§ YOUR INSTRUCTIONS
Check each line of the records below for the word "rprev" and copy those where it appears.

§ MATERIAL PROVIDED

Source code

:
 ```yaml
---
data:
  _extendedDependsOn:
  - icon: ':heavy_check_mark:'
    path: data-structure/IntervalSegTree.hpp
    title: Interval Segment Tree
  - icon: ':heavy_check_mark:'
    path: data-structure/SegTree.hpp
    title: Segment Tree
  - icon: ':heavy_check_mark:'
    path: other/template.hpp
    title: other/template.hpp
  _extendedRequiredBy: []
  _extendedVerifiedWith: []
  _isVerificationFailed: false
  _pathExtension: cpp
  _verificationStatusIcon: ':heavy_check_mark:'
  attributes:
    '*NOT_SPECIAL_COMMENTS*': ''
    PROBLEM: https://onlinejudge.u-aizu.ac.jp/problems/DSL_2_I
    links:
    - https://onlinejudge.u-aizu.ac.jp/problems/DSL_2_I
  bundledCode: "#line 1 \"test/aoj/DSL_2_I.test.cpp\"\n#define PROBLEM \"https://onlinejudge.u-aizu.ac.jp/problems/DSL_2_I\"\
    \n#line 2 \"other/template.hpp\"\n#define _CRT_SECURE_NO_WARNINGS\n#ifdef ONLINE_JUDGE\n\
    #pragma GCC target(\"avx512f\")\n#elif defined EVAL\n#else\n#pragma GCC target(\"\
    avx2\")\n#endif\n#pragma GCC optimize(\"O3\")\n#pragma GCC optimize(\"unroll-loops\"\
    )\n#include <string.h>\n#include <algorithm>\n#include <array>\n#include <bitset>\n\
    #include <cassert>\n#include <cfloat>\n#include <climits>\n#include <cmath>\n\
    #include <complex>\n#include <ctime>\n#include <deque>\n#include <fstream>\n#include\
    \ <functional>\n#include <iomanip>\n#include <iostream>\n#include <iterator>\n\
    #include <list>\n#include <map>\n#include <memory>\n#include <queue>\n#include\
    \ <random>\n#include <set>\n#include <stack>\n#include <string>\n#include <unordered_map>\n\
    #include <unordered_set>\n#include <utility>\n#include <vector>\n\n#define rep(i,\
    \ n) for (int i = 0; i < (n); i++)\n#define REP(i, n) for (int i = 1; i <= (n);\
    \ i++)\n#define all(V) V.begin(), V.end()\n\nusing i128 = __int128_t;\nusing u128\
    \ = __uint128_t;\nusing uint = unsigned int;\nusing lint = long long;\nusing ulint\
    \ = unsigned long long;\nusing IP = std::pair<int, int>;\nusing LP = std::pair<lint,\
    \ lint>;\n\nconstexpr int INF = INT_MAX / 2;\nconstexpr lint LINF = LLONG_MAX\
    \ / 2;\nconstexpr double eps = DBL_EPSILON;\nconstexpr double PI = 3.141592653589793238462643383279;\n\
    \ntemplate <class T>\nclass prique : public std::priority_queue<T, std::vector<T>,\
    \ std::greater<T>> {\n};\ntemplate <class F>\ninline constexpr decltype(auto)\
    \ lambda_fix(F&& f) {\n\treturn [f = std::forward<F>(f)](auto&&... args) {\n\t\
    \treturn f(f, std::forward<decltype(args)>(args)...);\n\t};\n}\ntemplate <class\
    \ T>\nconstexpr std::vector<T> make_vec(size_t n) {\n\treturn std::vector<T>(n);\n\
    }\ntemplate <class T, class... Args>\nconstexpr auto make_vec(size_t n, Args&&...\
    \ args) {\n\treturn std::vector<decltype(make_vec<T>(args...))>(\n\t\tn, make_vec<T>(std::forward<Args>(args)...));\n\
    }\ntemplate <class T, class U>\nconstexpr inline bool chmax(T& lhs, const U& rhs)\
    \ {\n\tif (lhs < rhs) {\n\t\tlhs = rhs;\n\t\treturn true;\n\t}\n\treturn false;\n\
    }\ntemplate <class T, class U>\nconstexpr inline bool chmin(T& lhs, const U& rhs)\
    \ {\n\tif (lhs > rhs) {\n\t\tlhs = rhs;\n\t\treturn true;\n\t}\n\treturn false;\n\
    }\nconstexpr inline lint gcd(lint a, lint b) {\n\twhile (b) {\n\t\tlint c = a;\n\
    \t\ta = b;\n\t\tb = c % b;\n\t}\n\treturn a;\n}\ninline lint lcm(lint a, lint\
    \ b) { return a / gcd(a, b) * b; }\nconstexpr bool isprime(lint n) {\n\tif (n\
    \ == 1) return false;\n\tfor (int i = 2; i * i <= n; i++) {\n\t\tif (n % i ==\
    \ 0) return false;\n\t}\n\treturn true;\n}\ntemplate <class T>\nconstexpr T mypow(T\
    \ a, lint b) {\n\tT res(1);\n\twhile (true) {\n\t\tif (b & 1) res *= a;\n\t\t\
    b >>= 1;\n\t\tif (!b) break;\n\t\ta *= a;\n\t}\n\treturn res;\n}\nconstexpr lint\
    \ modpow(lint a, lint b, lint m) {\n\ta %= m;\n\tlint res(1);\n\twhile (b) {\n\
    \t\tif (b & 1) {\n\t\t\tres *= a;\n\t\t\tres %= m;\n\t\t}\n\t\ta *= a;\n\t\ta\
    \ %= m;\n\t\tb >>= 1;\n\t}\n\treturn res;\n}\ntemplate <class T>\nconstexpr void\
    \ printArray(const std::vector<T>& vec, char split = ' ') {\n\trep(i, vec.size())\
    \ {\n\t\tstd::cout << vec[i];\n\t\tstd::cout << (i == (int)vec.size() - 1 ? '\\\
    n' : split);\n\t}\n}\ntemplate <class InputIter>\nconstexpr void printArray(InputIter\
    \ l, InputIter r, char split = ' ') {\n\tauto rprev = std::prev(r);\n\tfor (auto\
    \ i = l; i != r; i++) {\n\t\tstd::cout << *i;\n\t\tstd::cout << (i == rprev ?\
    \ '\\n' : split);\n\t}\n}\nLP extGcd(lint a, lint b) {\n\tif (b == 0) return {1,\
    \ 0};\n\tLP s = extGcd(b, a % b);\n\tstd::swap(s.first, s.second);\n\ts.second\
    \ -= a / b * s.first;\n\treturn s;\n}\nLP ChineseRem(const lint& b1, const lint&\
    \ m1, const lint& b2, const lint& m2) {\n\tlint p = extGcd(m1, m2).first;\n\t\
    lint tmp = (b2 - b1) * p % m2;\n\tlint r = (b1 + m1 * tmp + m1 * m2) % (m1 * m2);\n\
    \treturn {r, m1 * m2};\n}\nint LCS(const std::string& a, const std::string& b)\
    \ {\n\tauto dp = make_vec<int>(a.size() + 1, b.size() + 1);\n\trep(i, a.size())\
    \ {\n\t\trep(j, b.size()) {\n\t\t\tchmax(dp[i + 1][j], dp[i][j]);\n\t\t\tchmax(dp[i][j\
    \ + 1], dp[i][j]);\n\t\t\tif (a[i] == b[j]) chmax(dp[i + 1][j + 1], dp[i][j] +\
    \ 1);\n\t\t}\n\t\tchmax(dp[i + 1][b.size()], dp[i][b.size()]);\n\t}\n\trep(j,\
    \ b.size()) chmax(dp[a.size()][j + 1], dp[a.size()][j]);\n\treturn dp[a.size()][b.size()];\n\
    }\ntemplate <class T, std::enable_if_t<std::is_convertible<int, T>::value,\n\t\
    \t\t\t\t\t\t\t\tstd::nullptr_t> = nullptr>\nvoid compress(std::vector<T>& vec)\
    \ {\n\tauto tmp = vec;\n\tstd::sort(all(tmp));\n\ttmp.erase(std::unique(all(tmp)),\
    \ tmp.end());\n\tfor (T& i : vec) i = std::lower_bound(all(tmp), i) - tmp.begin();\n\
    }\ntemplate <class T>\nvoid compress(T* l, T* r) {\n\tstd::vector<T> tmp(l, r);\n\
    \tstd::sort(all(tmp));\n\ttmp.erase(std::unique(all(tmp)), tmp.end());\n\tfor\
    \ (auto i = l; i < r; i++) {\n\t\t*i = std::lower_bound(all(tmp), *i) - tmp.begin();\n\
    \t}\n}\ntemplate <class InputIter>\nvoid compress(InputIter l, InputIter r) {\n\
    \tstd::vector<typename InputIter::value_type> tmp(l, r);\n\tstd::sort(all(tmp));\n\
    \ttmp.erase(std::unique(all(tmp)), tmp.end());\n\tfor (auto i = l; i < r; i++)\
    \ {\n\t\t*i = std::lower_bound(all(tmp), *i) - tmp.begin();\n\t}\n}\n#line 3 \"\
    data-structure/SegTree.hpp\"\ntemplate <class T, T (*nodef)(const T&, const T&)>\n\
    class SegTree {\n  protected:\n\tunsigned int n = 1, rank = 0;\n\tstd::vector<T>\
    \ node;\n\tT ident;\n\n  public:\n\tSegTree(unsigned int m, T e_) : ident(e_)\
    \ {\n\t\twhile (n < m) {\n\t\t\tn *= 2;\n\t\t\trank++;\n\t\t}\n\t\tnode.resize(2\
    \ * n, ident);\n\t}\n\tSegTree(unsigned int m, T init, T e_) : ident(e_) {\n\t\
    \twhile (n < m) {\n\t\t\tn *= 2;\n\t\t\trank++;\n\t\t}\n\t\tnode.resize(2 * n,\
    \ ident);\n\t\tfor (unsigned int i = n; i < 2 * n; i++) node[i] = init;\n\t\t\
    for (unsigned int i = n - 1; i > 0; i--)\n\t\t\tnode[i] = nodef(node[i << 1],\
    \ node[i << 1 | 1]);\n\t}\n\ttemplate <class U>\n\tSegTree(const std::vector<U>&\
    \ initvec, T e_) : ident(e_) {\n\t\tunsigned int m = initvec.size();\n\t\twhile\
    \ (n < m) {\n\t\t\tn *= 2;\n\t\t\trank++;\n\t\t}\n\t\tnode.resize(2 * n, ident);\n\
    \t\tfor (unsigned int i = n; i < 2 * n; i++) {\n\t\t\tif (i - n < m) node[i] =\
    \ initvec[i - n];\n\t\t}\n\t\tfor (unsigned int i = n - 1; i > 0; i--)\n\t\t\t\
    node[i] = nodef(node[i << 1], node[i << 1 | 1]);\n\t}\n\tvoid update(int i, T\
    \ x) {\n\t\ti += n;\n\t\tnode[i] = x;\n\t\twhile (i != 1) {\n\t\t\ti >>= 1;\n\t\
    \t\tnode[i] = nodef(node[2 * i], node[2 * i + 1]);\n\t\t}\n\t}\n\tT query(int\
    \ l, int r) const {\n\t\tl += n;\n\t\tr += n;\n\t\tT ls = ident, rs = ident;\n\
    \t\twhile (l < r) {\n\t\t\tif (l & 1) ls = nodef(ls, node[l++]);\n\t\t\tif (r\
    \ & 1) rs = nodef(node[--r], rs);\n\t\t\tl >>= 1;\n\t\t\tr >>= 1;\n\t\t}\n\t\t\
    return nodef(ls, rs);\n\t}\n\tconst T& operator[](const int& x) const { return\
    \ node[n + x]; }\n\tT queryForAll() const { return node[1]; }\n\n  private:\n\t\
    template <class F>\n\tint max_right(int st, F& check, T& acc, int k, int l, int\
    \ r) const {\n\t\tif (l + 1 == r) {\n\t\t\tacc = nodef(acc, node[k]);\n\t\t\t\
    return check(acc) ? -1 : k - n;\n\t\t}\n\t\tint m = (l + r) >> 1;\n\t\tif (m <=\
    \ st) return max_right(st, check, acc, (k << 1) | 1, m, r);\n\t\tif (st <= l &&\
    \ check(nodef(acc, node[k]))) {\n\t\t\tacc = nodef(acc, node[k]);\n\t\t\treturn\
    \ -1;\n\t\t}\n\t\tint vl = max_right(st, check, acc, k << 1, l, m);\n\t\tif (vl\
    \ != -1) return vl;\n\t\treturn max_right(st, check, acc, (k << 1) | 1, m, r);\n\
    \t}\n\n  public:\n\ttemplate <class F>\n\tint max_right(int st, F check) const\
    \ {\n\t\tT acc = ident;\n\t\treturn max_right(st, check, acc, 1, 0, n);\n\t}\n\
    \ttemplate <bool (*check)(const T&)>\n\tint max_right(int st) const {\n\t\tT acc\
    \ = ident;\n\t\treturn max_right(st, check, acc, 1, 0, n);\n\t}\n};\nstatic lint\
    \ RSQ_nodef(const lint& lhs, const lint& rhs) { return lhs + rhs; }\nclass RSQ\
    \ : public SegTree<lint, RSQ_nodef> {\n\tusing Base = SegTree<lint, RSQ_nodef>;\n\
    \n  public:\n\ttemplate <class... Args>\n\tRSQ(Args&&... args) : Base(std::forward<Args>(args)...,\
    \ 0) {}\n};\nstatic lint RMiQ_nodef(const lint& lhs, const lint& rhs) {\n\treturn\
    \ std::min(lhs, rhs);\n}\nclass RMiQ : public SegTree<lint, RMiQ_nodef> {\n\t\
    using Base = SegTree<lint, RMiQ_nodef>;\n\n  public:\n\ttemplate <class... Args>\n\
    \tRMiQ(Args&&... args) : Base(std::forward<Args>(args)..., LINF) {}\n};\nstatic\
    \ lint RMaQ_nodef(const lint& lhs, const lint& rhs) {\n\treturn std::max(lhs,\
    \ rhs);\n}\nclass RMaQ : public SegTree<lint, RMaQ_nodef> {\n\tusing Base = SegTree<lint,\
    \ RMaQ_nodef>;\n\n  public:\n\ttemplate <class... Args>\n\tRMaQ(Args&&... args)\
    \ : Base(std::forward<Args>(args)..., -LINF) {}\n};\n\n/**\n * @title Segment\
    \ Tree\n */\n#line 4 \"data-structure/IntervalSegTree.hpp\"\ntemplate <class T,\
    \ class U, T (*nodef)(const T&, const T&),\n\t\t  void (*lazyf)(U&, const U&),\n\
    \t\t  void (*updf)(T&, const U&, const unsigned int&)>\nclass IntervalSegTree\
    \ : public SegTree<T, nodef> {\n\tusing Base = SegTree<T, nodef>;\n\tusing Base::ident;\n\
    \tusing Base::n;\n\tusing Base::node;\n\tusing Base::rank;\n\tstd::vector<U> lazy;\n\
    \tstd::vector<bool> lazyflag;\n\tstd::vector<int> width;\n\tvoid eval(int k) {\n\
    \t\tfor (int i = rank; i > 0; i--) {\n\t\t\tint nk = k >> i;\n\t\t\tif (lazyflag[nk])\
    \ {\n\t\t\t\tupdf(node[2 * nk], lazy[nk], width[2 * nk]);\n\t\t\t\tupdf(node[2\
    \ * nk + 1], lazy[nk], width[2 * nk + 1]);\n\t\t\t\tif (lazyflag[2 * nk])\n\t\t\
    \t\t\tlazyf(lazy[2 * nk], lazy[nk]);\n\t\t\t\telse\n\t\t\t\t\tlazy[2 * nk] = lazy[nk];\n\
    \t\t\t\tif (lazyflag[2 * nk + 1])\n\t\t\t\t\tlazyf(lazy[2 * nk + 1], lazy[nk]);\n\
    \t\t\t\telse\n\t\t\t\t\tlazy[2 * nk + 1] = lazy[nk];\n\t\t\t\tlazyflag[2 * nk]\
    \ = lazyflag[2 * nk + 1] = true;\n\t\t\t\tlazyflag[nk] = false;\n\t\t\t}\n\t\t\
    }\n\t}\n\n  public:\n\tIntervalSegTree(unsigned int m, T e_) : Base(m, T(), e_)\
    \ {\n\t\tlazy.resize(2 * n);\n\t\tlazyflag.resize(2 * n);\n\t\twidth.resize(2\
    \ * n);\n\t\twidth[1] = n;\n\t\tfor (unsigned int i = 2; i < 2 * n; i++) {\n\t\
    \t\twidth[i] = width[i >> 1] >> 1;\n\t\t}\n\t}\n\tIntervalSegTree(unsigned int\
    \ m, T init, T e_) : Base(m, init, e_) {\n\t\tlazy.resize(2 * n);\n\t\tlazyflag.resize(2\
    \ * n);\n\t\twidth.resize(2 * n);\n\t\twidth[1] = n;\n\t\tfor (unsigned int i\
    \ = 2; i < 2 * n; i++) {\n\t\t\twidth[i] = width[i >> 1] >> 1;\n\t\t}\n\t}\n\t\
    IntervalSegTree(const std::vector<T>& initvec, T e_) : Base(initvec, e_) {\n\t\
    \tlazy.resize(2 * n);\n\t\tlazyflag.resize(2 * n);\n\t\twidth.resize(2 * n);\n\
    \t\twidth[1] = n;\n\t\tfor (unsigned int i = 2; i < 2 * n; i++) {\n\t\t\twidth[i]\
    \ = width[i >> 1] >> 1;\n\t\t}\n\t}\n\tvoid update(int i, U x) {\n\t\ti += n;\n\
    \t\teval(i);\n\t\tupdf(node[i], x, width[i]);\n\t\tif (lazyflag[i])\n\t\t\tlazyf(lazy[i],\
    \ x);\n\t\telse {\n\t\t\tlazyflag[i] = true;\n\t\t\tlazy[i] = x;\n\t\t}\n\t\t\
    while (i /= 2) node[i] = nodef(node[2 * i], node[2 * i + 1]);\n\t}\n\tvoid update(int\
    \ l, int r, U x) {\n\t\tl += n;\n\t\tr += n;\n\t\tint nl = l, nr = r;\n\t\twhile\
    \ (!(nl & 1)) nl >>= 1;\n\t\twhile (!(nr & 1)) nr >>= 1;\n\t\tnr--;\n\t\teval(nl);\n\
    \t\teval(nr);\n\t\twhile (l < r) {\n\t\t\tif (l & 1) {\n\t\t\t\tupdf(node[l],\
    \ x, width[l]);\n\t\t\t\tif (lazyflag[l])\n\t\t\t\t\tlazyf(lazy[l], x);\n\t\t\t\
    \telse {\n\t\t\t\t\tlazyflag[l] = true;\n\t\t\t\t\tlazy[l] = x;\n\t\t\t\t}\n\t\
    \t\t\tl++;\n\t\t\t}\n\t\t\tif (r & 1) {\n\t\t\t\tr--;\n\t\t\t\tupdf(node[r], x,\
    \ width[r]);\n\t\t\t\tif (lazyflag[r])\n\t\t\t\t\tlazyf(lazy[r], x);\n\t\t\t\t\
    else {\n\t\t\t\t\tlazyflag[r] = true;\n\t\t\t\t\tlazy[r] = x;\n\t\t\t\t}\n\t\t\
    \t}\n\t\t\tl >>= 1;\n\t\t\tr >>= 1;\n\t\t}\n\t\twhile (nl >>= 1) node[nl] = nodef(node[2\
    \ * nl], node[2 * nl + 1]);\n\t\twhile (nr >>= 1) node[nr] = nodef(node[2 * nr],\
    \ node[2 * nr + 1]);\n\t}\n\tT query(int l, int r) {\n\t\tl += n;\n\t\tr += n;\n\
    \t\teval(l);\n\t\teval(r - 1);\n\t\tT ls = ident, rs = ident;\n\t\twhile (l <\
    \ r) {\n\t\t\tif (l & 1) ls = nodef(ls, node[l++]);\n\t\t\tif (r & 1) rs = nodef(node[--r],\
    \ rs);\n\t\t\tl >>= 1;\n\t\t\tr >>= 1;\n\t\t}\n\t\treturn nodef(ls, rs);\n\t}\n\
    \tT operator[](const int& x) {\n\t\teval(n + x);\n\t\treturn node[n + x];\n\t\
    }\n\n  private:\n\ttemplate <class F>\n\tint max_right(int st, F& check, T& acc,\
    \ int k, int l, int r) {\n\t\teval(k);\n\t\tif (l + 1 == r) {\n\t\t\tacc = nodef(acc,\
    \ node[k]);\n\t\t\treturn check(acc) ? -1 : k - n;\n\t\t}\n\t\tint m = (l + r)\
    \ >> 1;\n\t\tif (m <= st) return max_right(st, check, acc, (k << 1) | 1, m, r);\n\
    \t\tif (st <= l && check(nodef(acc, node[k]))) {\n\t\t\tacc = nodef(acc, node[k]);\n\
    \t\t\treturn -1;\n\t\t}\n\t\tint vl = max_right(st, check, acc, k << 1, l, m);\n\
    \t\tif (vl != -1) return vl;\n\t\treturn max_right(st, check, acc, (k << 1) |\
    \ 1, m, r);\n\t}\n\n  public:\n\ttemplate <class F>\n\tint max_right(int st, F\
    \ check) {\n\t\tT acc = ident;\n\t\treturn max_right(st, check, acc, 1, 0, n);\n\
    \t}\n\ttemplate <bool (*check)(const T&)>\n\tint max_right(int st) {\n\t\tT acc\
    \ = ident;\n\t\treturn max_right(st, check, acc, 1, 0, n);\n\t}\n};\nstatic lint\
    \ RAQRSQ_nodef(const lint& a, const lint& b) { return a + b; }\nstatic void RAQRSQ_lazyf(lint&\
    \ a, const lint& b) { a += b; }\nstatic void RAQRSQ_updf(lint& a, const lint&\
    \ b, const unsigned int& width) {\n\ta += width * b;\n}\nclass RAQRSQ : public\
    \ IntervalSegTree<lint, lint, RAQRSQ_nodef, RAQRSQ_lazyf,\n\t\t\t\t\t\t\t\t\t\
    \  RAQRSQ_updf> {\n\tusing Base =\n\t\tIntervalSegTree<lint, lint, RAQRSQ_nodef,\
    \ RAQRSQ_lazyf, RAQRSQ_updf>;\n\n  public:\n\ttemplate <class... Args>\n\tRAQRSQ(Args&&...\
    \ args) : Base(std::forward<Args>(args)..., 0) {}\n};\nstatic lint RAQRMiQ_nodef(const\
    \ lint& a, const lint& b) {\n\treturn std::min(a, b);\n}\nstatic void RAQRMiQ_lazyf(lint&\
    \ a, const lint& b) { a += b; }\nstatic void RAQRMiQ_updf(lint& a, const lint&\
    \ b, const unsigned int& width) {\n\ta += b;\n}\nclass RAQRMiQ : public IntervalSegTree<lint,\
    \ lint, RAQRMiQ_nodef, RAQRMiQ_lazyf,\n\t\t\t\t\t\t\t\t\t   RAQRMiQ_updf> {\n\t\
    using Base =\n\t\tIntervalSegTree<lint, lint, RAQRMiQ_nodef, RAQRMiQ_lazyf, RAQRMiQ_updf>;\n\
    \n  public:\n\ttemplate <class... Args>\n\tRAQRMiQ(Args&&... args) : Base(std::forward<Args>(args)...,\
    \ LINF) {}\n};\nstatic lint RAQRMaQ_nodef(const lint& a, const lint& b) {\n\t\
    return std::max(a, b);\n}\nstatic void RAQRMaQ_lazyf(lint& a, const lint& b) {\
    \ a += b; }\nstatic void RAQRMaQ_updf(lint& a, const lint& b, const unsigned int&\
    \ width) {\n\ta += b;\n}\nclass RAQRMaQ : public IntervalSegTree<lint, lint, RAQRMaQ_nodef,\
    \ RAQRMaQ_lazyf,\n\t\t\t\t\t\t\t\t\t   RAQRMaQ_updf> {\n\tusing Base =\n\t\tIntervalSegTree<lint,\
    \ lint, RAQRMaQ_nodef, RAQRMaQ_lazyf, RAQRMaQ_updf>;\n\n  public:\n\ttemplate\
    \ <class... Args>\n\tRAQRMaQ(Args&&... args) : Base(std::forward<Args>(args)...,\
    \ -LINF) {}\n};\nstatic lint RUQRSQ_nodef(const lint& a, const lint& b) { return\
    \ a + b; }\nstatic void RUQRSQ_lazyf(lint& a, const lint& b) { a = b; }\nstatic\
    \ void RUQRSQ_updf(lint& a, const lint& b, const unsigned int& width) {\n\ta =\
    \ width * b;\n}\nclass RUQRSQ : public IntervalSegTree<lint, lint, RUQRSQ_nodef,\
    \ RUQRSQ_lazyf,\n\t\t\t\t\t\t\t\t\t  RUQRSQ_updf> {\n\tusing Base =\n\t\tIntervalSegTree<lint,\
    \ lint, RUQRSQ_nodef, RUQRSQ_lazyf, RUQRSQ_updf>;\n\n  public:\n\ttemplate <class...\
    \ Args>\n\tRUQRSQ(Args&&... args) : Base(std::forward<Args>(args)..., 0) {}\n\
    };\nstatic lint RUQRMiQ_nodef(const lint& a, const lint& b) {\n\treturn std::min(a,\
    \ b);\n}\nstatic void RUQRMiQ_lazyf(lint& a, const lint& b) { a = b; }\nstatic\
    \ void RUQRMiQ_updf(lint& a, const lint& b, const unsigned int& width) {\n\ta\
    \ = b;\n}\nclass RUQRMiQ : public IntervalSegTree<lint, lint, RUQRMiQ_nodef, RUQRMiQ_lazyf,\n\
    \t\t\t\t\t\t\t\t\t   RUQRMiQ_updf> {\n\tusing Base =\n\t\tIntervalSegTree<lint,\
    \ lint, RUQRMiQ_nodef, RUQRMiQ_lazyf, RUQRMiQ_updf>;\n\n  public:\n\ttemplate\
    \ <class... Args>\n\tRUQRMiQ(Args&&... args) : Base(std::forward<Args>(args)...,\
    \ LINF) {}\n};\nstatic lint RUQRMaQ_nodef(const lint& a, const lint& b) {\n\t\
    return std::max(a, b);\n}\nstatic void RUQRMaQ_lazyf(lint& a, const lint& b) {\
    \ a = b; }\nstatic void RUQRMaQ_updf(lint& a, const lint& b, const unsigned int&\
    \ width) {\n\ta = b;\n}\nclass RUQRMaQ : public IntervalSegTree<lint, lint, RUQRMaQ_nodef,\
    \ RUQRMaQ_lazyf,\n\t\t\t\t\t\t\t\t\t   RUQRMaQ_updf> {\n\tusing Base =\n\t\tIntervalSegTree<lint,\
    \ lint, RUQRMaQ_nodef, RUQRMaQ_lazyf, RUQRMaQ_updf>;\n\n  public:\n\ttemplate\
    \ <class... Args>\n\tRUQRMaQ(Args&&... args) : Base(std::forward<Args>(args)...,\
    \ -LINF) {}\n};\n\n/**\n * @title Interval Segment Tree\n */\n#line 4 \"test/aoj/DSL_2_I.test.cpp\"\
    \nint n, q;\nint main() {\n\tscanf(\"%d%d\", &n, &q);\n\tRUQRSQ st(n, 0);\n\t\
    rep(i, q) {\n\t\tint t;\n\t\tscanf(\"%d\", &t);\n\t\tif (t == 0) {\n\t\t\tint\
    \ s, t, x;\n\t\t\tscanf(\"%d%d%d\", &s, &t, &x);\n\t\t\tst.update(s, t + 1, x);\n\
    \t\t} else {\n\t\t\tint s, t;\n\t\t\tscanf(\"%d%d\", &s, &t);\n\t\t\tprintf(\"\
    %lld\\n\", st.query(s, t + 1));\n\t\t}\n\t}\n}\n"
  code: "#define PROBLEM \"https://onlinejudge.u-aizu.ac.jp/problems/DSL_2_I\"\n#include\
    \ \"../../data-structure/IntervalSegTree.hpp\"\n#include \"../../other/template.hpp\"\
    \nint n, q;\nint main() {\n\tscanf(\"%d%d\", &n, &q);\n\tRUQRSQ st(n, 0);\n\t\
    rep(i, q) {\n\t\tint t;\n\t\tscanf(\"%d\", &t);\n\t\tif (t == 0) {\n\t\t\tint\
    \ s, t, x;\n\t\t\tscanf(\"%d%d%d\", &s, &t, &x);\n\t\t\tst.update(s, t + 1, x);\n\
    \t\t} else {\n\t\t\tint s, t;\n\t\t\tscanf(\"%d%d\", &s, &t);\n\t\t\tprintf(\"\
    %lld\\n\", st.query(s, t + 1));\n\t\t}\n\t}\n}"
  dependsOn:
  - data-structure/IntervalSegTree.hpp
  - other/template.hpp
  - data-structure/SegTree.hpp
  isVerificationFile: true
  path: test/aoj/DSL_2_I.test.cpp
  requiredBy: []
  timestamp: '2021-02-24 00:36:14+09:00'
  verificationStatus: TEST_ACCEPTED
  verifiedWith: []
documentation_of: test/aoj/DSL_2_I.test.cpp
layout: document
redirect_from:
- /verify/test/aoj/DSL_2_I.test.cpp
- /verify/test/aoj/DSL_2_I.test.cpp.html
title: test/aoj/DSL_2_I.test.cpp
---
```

§ RESULT FOR THIS TASK
    \ l, InputIter r, char split = ' ') {\n\tauto rprev = std::prev(r);\n\tfor (auto\
    \ i = l; i != r; i++) {\n\t\tstd::cout << *i;\n\t\tstd::cout << (i == rprev ?\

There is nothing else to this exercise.